Each child has a rating. You must give candies such that:

Every child gets at least 1 candy.
Children with a higher rating get more candies than their neighbors.

Return the minimum total candies.

Visual Representation

Ratings: [1, 0, 2]

Pass 1 (L->R):
[1, 0, 2] -> [1, 1, 2] (fixes child at index 2 rank > index 1)

Pass 2 (R->L):
[1, 0, 2] -> [2, 1, 2] (fixes child at index 0 rank > index 1)

Total: 5

Hard

Examples

Input: ratings = [1,0,2]
Output: 5
Candies: [2, 1, 2]. Total = 5.

Approach 1

Level I: Brute Force (Iterative Satisfaction)

Intuition

Repeatedly scan the ratings and candies. If a child has a higher rating than a neighbor but doesn't have more candies, give them one more. Repeat until no more changes are needed.

Thought Process

Initialize candies with 1 for all.
In a loop, keep track if any changes were made (changed = false).
For each child i:
- If ratings[i] > ratings[i-1] and candies[i] <= candies[i-1], set candies[i] = candies[i-1] + 1, changed = true.
- Same for i+1.
Stop when changed is false.

⏱ O(N^2) in the worst case (e.g., strictly increasing ratings).💾 O(N)

Detailed Dry Run

ratings=[1,2,3], initial=[1,1,1] Pass 1: [1,2,1] (i=1), [1,2,3] (i=2). changed=true. Pass 2: No changes. Total=6.

java

public class Solution {
    public int candy(int[] ratings) {
        int n = ratings.length;
        int[] candies = new int[n];
        Arrays.fill(candies, 1);
        boolean changed = true;
        while (changed) {
            changed = false;
            for (int i = 0; i < n; i++) {
                if (i > 0 && ratings[i] > ratings[i-1] && candies[i] <= candies[i-1]) {
                    candies[i] = candies[i-1] + 1; changed = true;
                }
                if (i < n - 1 && ratings[i] > ratings[i+1] && candies[i] <= candies[i+1]) {
                    candies[i] = candies[i+1] + 1; changed = true;
                }
            }
        }
        int sum = 0; for (int c : candies) sum += c; return sum;
    }
}

Approach 2

Level II: Peak and Valley (Single Pass)

Intuition

We can think of the ratings as a sequence of mountains (peaks) and valleys. The number of candies increases as we climb a mountain from a valley, and decreases as we descend. The 'peak' child gets the maximum needed from both sides.

Thought Process

Use variables up, down, and peak to track the current mountain slopes.
If rating increases, up++, down=0, peak=up.
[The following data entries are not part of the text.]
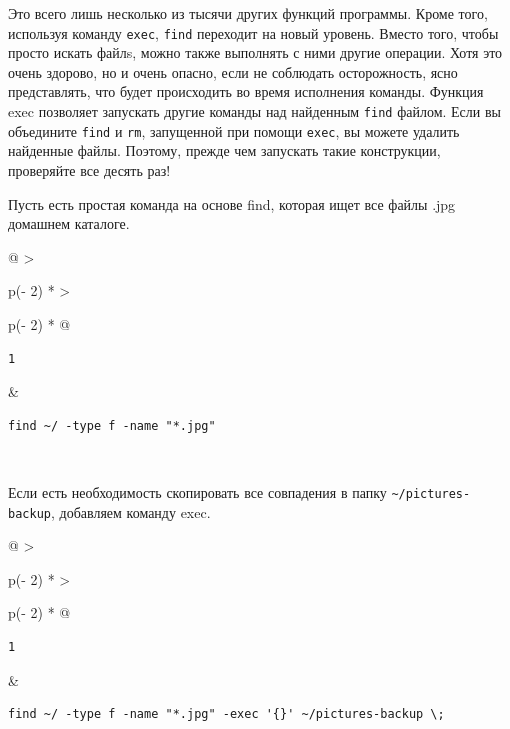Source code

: \documentclass{report}
\begin{document}
Это всего лишь несколько из тысячи других функций программы. Кроме того,
используя команду \texttt{exec}, \texttt{find} переходит на новый
уровень. Вместо того, чтобы просто искать файлs, можно также выполнять с
ними другие операции. Хотя это очень здорово, но и очень опасно, если не
соблюдать осторожность, ясно представлять, что будет происходить во
время исполнения команды. Функция exec позволяет запускать другие
команды над найденным \texttt{find} файлом. Если вы объедините
\texttt{find} и \texttt{rm}, запущенной при помощи \texttt{exec}, вы
можете удалить найденные файлы. Поэтому, прежде чем запускать такие
конструкции, проверяйте все десять раз!

Пусть есть простая команда на основе find, которая ищет все файлы .jpg
домашнем каталоге.

\begin{longtable}[]{@{}
  >{\raggedright\arraybackslash}p{(\columnwidth - 2\tabcolsep) * }
  >{\raggedright\arraybackslash}p{(\columnwidth - 2\tabcolsep) * }@{}}
\toprule
\endhead
\begin{minipage}[t]{\linewidth}\raggedright
\begin{verbatim}
1
\end{verbatim}
\end{minipage} & \begin{minipage}[t]{\linewidth}\raggedright
\begin{verbatim}
find ~/ -type f -name "*.jpg"
\end{verbatim}
\end{minipage} \\ \addlinespace
\bottomrule
\end{longtable}

Если есть необходимость скопировать все совпадения в папку
\texttt{\textasciitilde{}/pictures-backup}, добавляем команду exec.

\begin{longtable}[]{@{}
  >{\raggedright\arraybackslash}p{(\columnwidth - 2\tabcolsep) * }
  >{\raggedright\arraybackslash}p{(\columnwidth - 2\tabcolsep) * }@{}}
\toprule
\endhead
\begin{minipage}[t]{\linewidth}\raggedright
\begin{verbatim}
1
\end{verbatim}
\end{minipage} & \begin{minipage}[t]{\linewidth}\raggedright
\begin{verbatim}
find ~/ -type f -name "*.jpg" -exec '{}' ~/pictures-backup \;
\end{verbatim}
\end{minipage} \\ \addlinespace
\bottomrule
\end{longtable}
\end{document}
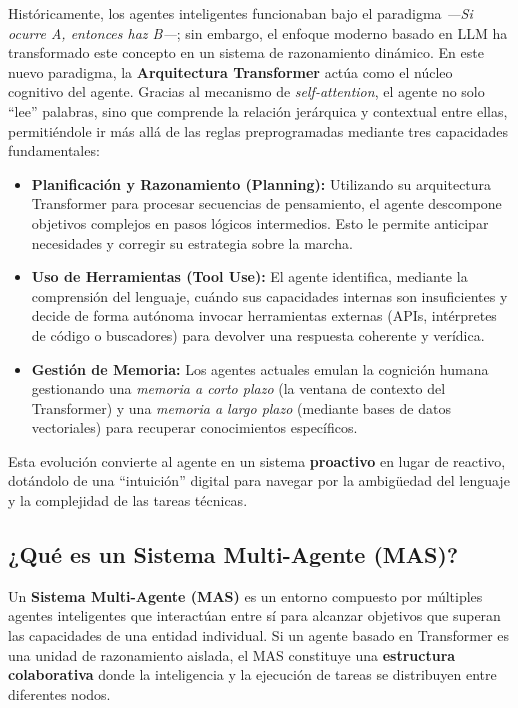 \documentclass[12pt,a4paper]{article}
\begin{document}
Históricamente, los agentes inteligentes funcionaban bajo el paradigma \textit{---Si ocurre A, entonces haz B---}; sin embargo, el enfoque moderno basado en LLM ha transformado este concepto en un sistema de razonamiento dinámico. En este nuevo paradigma, la \textbf{Arquitectura Transformer} actúa como el núcleo cognitivo del agente. Gracias al mecanismo de \textit{self-attention}, el agente no solo ``lee'' palabras, sino que comprende la relación jerárquica y contextual entre ellas, permitiéndole ir más allá de las reglas preprogramadas mediante tres capacidades fundamentales:

\begin{itemize}
    \item \textbf{Planificación y Razonamiento (Planning):} Utilizando su arquitectura Transformer para procesar secuencias de pensamiento, el agente descompone objetivos complejos en pasos lógicos intermedios. Esto le permite anticipar necesidades y corregir su estrategia sobre la marcha.
    
    \item \textbf{Uso de Herramientas (Tool Use):} El agente identifica, mediante la comprensión del lenguaje, cuándo sus capacidades internas son insuficientes y decide de forma autónoma invocar herramientas externas (APIs, intérpretes de código o buscadores) para devolver una respuesta coherente y verídica.
    
    \item \textbf{Gestión de Memoria:} Los agentes actuales emulan la cognición humana gestionando una \textit{memoria a corto plazo} (la ventana de contexto del Transformer) y una \textit{memoria a largo plazo} (mediante bases de datos vectoriales) para recuperar conocimientos específicos.
\end{itemize}

Esta evolución convierte al agente en un sistema \textbf{proactivo} en lugar de reactivo, dotándolo de una ``intuición'' digital para navegar por la ambigüedad del lenguaje y la complejidad de las tareas técnicas.

\subsection{¿Qué es un Sistema Multi-Agente (MAS)?}

Un \textbf{Sistema Multi-Agente (MAS)} es un entorno compuesto por múltiples agentes inteligentes que interactúan entre sí para alcanzar objetivos que superan las capacidades de una entidad individual. Si un agente basado en Transformer es una unidad de razonamiento aislada, el MAS constituye una \textbf{estructura colaborativa} donde la inteligencia y la ejecución de tareas se distribuyen entre diferentes nodos.
\end{document}

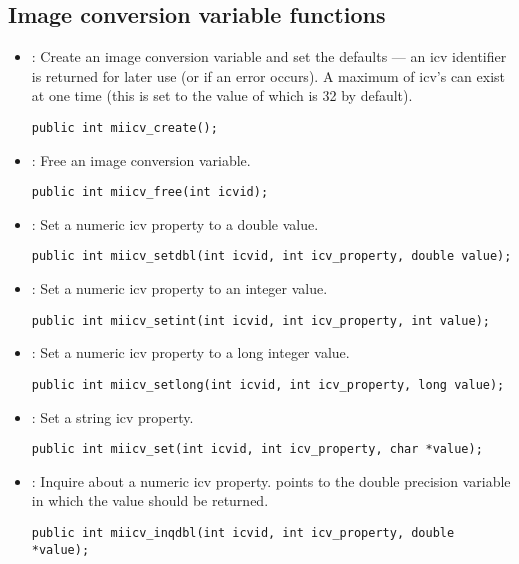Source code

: \documentclass{article}
\begin{document}
\subsection{Image conversion variable functions}

\begin{itemize}

\item {} : Create an image conversion variable and
set the defaults --- an icv identifier is returned for later use (or
 if an error occurs). A maximum of
 icv's can exist at one time (this is set to 
the value of  which is 32 by default).
\begin{verbatim}
public int miicv_create();
\end{verbatim}

\item {} : Free an image conversion variable.
\begin{verbatim}
public int miicv_free(int icvid);
\end{verbatim}

\item {} : Set a numeric icv property to a double value.
\begin{verbatim}
public int miicv_setdbl(int icvid, int icv_property, double value);
\end{verbatim}

\item {} : Set a numeric icv property to an integer value.
\begin{verbatim}
public int miicv_setint(int icvid, int icv_property, int value);
\end{verbatim}

\item {} : Set a numeric icv property to a long
integer value.
\begin{verbatim}
public int miicv_setlong(int icvid, int icv_property, long value);
\end{verbatim}

\item {} : Set a string icv property.
\begin{verbatim}
public int miicv_set(int icvid, int icv_property, char *value);
\end{verbatim}

\item {} : Inquire about a numeric icv property.
 points to the double precision variable in which the
value should be returned. 
\begin{verbatim}
public int miicv_inqdbl(int icvid, int icv_property, double *value);
\end{verbatim}


\end{itemize}
\end{document}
Candies += up + 1.
If rating decreases, down++, up=0. Candies += down.
If down > peak, we need to add one extra candy to the peak to keep it higher than the descending slope.

Pattern: Slope Analysis

⏱ O(N)💾 O(1)

Detailed Dry Run

ratings = [1, 2, 1]

i=1 (up): up=1, peak=1, candies = 1 + (1+1) = 3.
i=2 (down): down=1, up=0. down <= peak (1 <= 1). candies = 3 + 1 = 4. Sum = 4? Wait, [1, 2, 1] should be [1, 2, 1] -> 4. Correct.

java

public class Solution {
    public int candy(int[] ratings) {
        int n = ratings.length;
        if (n <= 1) return n;
        int candies = 1, up = 0, down = 0, peak = 0;
        for (int i = 1; i < n; i++) {
            if (ratings[i] > ratings[i - 1]) {
                up++; down = 0; peak = up; candies += 1 + up;
            } else if (ratings[i] == ratings[i - 1]) {
                up = 0; down = 0; peak = 0; candies += 1;
            } else {
                down++; up = 0; candies += down + (down > peak ? 1 : 0);
            }
        }
        return candies;
    }
}

Approach 3

Level III: Optimal Greedy (Two Independent Passes)

Intuition

A child must satisfy two conditions: candies[i] > candies[i-1] if ratings[i] > ratings[i-1], and candies[i] > candies[i+1] if ratings[i] > ratings[i+1]. We can solve these separately.

Thought Process

Start all children with 1 candy.
L-to-R: If rating[i] > rating[i-1], set candies[i] = candies[i-1] + 1.
R-to-L: If rating[i] > rating[i+1], set candies[i] = max(candies[i], candies[i+1] + 1).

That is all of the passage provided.